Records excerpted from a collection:
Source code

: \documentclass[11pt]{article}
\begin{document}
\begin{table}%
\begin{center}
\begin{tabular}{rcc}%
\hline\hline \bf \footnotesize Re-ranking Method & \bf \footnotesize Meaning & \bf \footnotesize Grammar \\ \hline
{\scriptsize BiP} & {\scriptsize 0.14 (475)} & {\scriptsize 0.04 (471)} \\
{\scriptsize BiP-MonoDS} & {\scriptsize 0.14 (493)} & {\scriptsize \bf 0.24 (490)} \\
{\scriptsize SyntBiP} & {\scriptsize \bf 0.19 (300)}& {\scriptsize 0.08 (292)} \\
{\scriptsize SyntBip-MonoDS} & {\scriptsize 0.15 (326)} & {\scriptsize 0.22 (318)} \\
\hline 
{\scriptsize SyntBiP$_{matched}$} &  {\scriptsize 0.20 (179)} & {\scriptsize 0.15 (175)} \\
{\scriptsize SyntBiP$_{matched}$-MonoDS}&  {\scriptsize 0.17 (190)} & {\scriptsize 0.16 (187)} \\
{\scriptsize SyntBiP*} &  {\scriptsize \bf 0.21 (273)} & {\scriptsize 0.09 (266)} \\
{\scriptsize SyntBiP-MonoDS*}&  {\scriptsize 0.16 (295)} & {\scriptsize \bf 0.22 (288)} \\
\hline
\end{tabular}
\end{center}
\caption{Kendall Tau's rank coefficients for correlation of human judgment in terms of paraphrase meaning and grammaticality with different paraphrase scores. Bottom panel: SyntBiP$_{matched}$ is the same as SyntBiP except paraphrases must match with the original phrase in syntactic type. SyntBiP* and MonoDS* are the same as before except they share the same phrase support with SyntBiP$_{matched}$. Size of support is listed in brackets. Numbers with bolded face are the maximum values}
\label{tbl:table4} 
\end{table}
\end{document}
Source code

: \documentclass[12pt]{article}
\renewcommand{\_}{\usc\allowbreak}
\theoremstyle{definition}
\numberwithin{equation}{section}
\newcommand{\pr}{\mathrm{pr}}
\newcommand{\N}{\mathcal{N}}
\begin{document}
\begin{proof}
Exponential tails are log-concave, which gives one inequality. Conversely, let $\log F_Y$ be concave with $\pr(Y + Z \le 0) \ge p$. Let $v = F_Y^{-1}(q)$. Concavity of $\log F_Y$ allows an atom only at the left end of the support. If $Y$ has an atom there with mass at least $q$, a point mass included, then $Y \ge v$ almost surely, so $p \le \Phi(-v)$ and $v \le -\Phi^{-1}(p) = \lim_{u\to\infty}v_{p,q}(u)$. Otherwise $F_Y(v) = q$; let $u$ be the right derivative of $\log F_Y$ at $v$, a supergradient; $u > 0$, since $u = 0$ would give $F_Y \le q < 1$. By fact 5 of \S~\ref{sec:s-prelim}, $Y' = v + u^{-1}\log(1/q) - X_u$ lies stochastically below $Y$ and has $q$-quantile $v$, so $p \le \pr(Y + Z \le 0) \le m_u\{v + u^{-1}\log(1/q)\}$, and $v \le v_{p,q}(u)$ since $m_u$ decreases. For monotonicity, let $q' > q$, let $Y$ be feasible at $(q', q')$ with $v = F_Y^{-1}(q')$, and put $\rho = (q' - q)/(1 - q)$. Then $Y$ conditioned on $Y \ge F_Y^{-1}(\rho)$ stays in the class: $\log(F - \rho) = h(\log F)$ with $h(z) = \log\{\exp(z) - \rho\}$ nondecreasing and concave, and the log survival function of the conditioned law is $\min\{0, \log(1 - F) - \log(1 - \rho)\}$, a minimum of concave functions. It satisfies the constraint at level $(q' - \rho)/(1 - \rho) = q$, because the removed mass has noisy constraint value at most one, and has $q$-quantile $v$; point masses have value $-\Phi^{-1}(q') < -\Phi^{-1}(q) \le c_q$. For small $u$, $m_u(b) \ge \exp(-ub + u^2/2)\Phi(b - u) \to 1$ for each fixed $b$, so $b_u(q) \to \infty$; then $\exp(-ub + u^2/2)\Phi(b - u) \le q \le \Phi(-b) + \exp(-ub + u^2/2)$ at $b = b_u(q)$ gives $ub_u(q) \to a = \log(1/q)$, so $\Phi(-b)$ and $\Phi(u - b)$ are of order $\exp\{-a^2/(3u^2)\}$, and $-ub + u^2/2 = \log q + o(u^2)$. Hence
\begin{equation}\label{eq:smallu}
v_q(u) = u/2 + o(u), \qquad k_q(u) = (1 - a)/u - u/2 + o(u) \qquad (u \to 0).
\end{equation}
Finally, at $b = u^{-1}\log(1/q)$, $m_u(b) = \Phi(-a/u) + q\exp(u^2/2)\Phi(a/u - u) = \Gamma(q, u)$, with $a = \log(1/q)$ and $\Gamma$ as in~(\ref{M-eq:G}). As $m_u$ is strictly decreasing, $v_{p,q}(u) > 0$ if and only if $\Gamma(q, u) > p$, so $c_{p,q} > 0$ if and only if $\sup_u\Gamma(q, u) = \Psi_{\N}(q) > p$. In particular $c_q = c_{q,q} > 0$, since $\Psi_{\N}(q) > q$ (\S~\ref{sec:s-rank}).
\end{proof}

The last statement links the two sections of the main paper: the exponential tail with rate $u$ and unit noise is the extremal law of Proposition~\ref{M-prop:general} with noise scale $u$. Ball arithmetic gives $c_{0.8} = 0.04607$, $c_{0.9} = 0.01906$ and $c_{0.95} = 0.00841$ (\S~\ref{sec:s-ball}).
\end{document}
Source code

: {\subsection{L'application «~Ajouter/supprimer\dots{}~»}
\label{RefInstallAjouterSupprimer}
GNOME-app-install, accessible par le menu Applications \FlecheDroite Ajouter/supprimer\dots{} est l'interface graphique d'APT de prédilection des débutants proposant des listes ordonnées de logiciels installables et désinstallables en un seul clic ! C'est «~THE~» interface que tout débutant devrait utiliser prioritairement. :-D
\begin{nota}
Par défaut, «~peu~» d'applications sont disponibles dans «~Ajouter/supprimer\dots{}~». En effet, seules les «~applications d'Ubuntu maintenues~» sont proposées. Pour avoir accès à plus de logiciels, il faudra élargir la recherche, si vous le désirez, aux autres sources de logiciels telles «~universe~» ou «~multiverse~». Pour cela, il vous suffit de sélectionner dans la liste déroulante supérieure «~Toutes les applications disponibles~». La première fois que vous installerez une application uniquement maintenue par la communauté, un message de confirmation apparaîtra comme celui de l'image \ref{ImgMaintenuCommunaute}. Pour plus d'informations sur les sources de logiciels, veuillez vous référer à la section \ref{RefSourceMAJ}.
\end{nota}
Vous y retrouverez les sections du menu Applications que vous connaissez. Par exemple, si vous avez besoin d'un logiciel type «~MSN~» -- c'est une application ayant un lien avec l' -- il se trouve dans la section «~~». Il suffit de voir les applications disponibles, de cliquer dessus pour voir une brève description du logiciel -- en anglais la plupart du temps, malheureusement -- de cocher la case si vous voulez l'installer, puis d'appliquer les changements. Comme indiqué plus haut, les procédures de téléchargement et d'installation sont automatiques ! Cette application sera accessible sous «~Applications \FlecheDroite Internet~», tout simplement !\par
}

§ **Task**
Find "label" in the preceding records. Copy each line that holds it.

§ **Answer to this task**
\label{tbl:table4} 
\begin{equation}\label{eq:smallu}
\label{RefInstallAjouterSupprimer}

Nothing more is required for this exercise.